My instincts say the people 'flowed' the other way. Thais going north and becoming Chinese. I think Oppenheimer's DNA studies show that type of flow.
In fact, the Northern Chinese are descended from the Southern Chinese who are themselves descended from people in SE Asia, Thailand.(?)
I'm still just astounded by the Cheddar Man story.
If you've not been to the Ban Chieng archaeological site you should do so.
"Here is a very advanced culture seemingly springing up 7,000 years ago where there were hunter / gatherers before. It is like a detective novel."
Maybe they figured out agriculture and a few related things 7000 years ago, just like the other people who emerged from being hunter-gatherers.
One of the more-difficult-to-understand (for me) mental fixations of historians and archaeologists is the idea that knowledge has to "move" from one place to another. Middle Eastern people are not exceptionally smart or exceptionally dumb. It is generally recognized that settled agriculture began there several thousand years ago. But then comes the assertion - based on what? A few shards here and there; mostly, I think, a mental prejudice, that sees agriculture spreading out from there, along with alphabets and other inventions. There seems to be a limited capacity for human belief that 58 different cultures, at varying times, all independently invented agriculture, and pottery, and clothmaking, etc., the staples of "advanced" early civilization.
Fortunately, we DO have the fact that agriculture certainly developed completely independently in at least two separate areas: MesoAmerica and the Middle East.
There is no very good reason to believe it did not ALSO independently develop in, say, Western Europe and India and China as well.
I think that there is just a preference for things to trace back to a single origin, which makes everything simpler (and also establishes a "pecking order" among civilizations, which people definitely prefer making, probably for the same reason that people like to root for sports teams even though there's nothing very distinguishable one to the other...Yankees, Red Sox...what's the difference?).
I agree with your Ideas.

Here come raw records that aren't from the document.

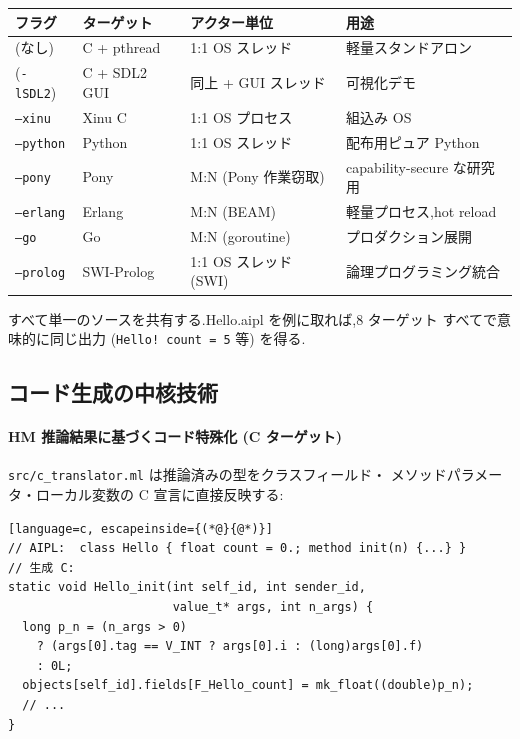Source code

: \documentclass[11pt,a4paper]{article}
\newcommand{\code}[1]{\texttt{\small #1}}
\begin{document}
\begin{longtable}{p{2.7cm} p{2.5cm} p{4.5cm} p{5.5cm}}
  \toprule
  \textbf{フラグ} & \textbf{ターゲット} & \textbf{アクター単位} & \textbf{用途} \\
  \midrule
  \endhead
  (なし)          & C + pthread       & 1:1 OS スレッド & 軽量スタンドアロン \\
  (\code{-lSDL2}) & C + SDL2 GUI      & 同上 + GUI スレッド & 可視化デモ \\
  \code{--xinu}   & Xinu C            & 1:1 OS プロセス  & 組込み OS \\
  \code{--python} & Python            & 1:1 OS スレッド & 配布用ピュア Python \\
  \code{--pony}   & Pony              & M:N (Pony 作業窃取) & capability-secure な研究用 \\
  \code{--erlang} & Erlang            & M:N (BEAM)        & 軽量プロセス,hot reload \\
  \code{--go}     & Go                & M:N (goroutine)   & プロダクション展開 \\
  \code{--prolog} & SWI-Prolog        & 1:1 OS スレッド (SWI) & 論理プログラミング統合 \\
  \bottomrule
\end{longtable}

すべて単一のソースを共有する.Hello.aipl を例に取れば,8 ターゲット
すべてで意味的に同じ出力 (\code{Hello! count = 5} 等) を得る.

\subsection{コード生成の中核技術}

\paragraph{HM 推論結果に基づくコード特殊化 (C ターゲット)}
\code{src/c\_translator.ml} は推論済みの型をクラスフィールド・
メソッドパラメータ・ローカル変数の C 宣言に直接反映する:

\begin{lstlisting}[language=c, escapeinside={(*@}{@*)}]
// AIPL:  class Hello { float count = 0.; method init(n) {...} }
// 生成 C:
static void Hello_init(int self_id, int sender_id,
                       value_t* args, int n_args) {
  long p_n = (n_args > 0)
    ? (args[0].tag == V_INT ? args[0].i : (long)args[0].f)
    : 0L;
  objects[self_id].fields[F_Hello_count] = mk_float((double)p_n);
  // ...
}
\end{lstlisting}
\end{document}
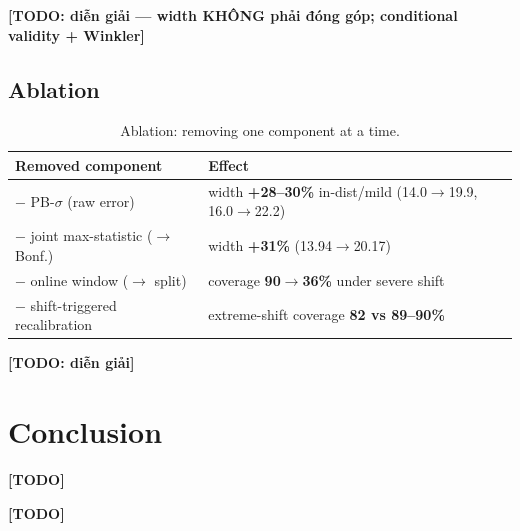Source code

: \documentclass[pdflatex,sn-mathphys,Numbered]{sn-jnl}
\theoremstyle{remark}
\begin{document}
\textbf{[TODO: diễn giải — width KHÔNG phải đóng góp; conditional validity + Winkler]}

\subsection{Ablation}\label{sec:ablation}

\begin{table}[t]
\caption{Ablation: removing one component at a time.}
\label{tab:ablation}
\begin{tabular}{@{}ll@{}}
\toprule
Removed component & Effect \\
\midrule
$-$ PB-$\sigma$ (raw error)            & width \textbf{+28--30\%} in-dist/mild (14.0$\to$19.9, 16.0$\to$22.2) \\
$-$ joint max-statistic ($\to$ Bonf.) & width \textbf{+31\%} (13.94$\to$20.17) \\
$-$ online window ($\to$ split)       & coverage \textbf{90$\to$36\%} under severe shift \\
$-$ shift-triggered recalibration     & extreme-shift coverage \textbf{82 vs 89--90\%} \\
\bottomrule
\end{tabular}
\end{table}

\textbf{[TODO: diễn giải]}

\section{Conclusion}\label{sec:conclusion}
\textbf{[TODO]}

\backmatter

\textbf{[TODO]}

% 
\end{document}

It seems likely that we have better knowledge of civilization in the Mideast because studied the area for a longer period of time, because we have the bible as a guide, and because it is a desert and preserves the past well.
Of course, there is the even more radical idea that the first home of the Thai people is now under water.
At least recently, even Chinese archaeologists have been looking at some "outlying" areas such as the Silk route civilization, the southern Chinese bronze cultures, the southeast (Taiwan) rice growers, etc.
Thailand?
Well the thai bone is connected to the knee bone.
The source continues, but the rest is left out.